Data for processing:
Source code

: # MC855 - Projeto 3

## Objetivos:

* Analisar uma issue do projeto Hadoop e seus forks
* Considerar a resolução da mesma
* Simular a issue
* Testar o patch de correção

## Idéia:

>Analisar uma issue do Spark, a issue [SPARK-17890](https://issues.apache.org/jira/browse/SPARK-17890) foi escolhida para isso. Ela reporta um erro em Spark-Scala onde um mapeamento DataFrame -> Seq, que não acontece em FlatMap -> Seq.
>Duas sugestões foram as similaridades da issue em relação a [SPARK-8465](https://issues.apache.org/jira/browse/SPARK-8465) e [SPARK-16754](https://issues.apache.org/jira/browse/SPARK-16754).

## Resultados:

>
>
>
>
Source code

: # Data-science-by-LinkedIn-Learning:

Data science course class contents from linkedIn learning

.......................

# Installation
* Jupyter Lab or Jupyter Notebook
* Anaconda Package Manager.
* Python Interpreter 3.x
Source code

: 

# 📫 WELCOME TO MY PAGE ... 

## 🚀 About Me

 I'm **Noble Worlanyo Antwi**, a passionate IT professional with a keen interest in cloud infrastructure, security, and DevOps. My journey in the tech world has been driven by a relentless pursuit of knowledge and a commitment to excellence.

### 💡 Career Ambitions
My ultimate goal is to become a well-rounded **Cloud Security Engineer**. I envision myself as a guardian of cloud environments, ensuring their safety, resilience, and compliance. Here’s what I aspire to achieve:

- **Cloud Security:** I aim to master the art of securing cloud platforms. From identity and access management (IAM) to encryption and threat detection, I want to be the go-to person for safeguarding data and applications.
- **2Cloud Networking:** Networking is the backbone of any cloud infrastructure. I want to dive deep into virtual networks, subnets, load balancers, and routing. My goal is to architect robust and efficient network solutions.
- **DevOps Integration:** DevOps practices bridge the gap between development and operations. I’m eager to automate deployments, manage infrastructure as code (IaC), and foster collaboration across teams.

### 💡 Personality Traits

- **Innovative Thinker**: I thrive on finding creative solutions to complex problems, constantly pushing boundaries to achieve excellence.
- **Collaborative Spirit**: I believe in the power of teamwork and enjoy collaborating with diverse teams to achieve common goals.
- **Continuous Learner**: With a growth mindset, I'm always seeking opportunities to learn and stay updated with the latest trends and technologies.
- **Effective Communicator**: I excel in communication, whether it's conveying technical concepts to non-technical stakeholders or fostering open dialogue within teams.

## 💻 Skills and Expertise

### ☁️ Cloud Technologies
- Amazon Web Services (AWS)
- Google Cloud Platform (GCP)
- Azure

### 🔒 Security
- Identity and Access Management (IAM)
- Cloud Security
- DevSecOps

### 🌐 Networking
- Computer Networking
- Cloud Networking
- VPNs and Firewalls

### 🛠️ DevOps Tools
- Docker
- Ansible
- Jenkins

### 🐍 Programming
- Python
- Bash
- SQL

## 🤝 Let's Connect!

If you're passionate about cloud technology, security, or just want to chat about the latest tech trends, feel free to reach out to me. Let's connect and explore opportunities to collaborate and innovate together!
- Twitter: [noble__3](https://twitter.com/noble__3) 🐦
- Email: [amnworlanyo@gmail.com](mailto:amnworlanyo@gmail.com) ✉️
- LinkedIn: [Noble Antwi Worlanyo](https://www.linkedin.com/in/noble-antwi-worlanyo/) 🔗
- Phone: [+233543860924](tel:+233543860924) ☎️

Your assignment: Full repetition needed. Write out every entry above exactly as given.

Solution to the problem:
Source code

: # MC855 - Projeto 3

## Objetivos:

* Analisar uma issue do projeto Hadoop e seus forks
* Considerar a resolução da mesma
* Simular a issue
* Testar o patch de correção

## Idéia:

>Analisar uma issue do Spark, a issue [SPARK-17890](https://issues.apache.org/jira/browse/SPARK-17890) foi escolhida para isso. Ela reporta um erro em Spark-Scala onde um mapeamento DataFrame -> Seq, que não acontece em FlatMap -> Seq.
>Duas sugestões foram as similaridades da issue em relação a [SPARK-8465](https://issues.apache.org/jira/browse/SPARK-8465) e [SPARK-16754](https://issues.apache.org/jira/browse/SPARK-16754).

## Resultados:

>
>
>
>
Source code

: # Data-science-by-LinkedIn-Learning:

Data science course class contents from linkedIn learning

.......................

# Installation
* Jupyter Lab or Jupyter Notebook
* Anaconda Package Manager.
* Python Interpreter 3.x
Source code

: 

# 📫 WELCOME TO MY PAGE ... 

## 🚀 About Me

 I'm **Noble Worlanyo Antwi**, a passionate IT professional with a keen interest in cloud infrastructure, security, and DevOps. My journey in the tech world has been driven by a relentless pursuit of knowledge and a commitment to excellence.

### 💡 Career Ambitions
My ultimate goal is to become a well-rounded **Cloud Security Engineer**. I envision myself as a guardian of cloud environments, ensuring their safety, resilience, and compliance. Here’s what I aspire to achieve:

- **Cloud Security:** I aim to master the art of securing cloud platforms. From identity and access management (IAM) to encryption and threat detection, I want to be the go-to person for safeguarding data and applications.
- **2Cloud Networking:** Networking is the backbone of any cloud infrastructure. I want to dive deep into virtual networks, subnets, load balancers, and routing. My goal is to architect robust and efficient network solutions.
- **DevOps Integration:** DevOps practices bridge the gap between development and operations. I’m eager to automate deployments, manage infrastructure as code (IaC), and foster collaboration across teams.

### 💡 Personality Traits

- **Innovative Thinker**: I thrive on finding creative solutions to complex problems, constantly pushing boundaries to achieve excellence.
- **Collaborative Spirit**: I believe in the power of teamwork and enjoy collaborating with diverse teams to achieve common goals.
- **Continuous Learner**: With a growth mindset, I'm always seeking opportunities to learn and stay updated with the latest trends and technologies.
- **Effective Communicator**: I excel in communication, whether it's conveying technical concepts to non-technical stakeholders or fostering open dialogue within teams.

## 💻 Skills and Expertise

### ☁️ Cloud Technologies
- Amazon Web Services (AWS)
- Google Cloud Platform (GCP)
- Azure

### 🔒 Security
- Identity and Access Management (IAM)
- Cloud Security
- DevSecOps

### 🌐 Networking
- Computer Networking
- Cloud Networking
- VPNs and Firewalls

### 🛠️ DevOps Tools
- Docker
- Ansible
- Jenkins

### 🐍 Programming
- Python
- Bash
- SQL

## 🤝 Let's Connect!

If you're passionate about cloud technology, security, or just want to chat about the latest tech trends, feel free to reach out to me. Let's connect and explore opportunities to collaborate and innovate together!
- Twitter: [noble__3](https://twitter.com/noble__3) 🐦
- Email: [amnworlanyo@gmail.com](mailto:amnworlanyo@gmail.com) ✉️
- LinkedIn: [Noble Antwi Worlanyo](https://www.linkedin.com/in/noble-antwi-worlanyo/) 🔗
- Phone: [+233543860924](tel:+233543860924) ☎️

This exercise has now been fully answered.